Your air pollution control system represents a significant investment in not only initial capital but also ongoing maintenance and operation. Routine inspections performed by your staff combined with thorough maintenance plans provided by Anguil Environmental Service Technicians will ensure you get the most from your investment over the entire life of the system. Anguil has almost four decades of experience servicing a full range of oxidizer technologies, regardless of manufacturer, make or model. Following the recommendations made below will help keep your system operating both efficiently and effectively, reducing costly repairs and avoiding downtime.

The Solution


It is our goal here at Anguil to provide owners of our equipment the necessary checklists and training to comfortably perform the routine inspections with their own personnel. In the event you own another manufacturer’s equipment the checklist below may vary slightly.

Inspections include a combination of equipment checks on the “high use” items and data recording to build a history of unit performance. When performing equipment checks, operators should refer to manufacturer’s O&M Manuals for detailed procedures. For the data-gathering items, refer to historical data and note any significant changes from typical values.

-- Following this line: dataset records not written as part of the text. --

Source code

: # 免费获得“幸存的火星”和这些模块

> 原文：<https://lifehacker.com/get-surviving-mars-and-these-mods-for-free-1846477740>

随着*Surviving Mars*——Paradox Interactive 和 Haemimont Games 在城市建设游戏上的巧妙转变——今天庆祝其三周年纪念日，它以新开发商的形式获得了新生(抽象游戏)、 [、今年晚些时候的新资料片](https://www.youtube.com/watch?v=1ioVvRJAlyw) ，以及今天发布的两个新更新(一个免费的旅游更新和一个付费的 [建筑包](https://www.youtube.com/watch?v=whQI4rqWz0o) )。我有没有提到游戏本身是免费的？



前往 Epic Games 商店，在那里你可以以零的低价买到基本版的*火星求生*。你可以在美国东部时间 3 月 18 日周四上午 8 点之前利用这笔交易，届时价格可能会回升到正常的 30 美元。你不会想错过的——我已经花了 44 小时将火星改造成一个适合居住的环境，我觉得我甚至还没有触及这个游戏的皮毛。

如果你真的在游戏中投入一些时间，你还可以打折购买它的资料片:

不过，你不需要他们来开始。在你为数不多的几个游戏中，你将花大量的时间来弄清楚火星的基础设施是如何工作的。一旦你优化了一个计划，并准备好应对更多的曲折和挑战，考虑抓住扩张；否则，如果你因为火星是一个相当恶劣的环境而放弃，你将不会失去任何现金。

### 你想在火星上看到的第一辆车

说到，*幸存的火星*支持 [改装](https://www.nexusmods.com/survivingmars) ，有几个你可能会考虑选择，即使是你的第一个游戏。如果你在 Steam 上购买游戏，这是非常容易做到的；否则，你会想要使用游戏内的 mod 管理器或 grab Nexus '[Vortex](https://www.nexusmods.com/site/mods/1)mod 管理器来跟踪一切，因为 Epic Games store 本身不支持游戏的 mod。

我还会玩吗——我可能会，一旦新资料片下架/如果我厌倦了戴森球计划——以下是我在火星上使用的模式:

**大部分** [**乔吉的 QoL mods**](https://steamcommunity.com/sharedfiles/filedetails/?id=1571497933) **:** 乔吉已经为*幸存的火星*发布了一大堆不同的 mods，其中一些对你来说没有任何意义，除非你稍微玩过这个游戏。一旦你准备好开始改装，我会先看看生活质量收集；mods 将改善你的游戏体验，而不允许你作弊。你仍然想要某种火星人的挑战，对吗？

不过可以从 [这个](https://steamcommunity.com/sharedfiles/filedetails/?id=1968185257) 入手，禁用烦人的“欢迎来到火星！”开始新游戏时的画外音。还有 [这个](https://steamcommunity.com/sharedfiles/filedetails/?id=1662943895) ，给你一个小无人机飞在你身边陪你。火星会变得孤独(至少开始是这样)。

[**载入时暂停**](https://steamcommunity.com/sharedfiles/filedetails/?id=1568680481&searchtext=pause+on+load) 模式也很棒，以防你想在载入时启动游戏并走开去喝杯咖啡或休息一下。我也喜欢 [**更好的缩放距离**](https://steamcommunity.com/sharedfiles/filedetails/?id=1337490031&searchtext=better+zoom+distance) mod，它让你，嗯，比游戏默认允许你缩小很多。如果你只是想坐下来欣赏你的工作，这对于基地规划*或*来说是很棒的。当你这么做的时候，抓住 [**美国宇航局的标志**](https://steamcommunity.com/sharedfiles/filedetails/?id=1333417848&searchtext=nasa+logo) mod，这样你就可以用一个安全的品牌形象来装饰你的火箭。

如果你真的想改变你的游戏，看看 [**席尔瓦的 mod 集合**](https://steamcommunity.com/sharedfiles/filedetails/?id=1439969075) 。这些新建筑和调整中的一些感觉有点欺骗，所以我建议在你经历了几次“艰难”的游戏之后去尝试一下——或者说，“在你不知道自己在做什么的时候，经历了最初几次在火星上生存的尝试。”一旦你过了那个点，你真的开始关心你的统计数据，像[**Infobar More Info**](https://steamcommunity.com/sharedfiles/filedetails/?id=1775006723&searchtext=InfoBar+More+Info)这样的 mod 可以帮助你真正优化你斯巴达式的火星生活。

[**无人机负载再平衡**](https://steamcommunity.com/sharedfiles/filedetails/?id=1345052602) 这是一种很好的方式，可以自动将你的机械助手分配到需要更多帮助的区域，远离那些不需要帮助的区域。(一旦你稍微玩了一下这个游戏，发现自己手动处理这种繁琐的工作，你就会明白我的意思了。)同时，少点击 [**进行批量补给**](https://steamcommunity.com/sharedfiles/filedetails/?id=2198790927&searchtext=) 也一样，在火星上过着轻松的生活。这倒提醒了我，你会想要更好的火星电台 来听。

  1. Examine air inlet filters for dirt and obstruction, clean or replace as necessary.
  2. Check to ensure all fan/motor guards are in place and properly secured.
  3. Prior to operating the system, ensure that all oxidizer doors and access panels are closed and latched.
  4. Check the fan(s) mounting bolts to ensure they have remained tight.
  5. Perform a visual inspection of the oxidizer for any loose hardware or damper linkage.
  6. Visually inspect the oxidizer surface looking for any new “hot-spots” which may be identified by burnt paint and other signs of overheating found on the oxidizer shell or valve housing.
  7. During the oxidizer’s normal operation, check for fan vibration, abnormal sounds or increased noise levels.
  8. Visually inspect and listen for unusual sounds during valve operation. Valves should shift smooth and evenly in both directions.
  9. Inspect the oxidizer fuel train for leaks or loose hardware.
  10. Check all temperature device read-outs to confirm temperature operation is within normal ranges.
  11. View pressure device read-outs to confirm operation is within normal range.
  12. Verify temperature chart recording device is “On” and recording data.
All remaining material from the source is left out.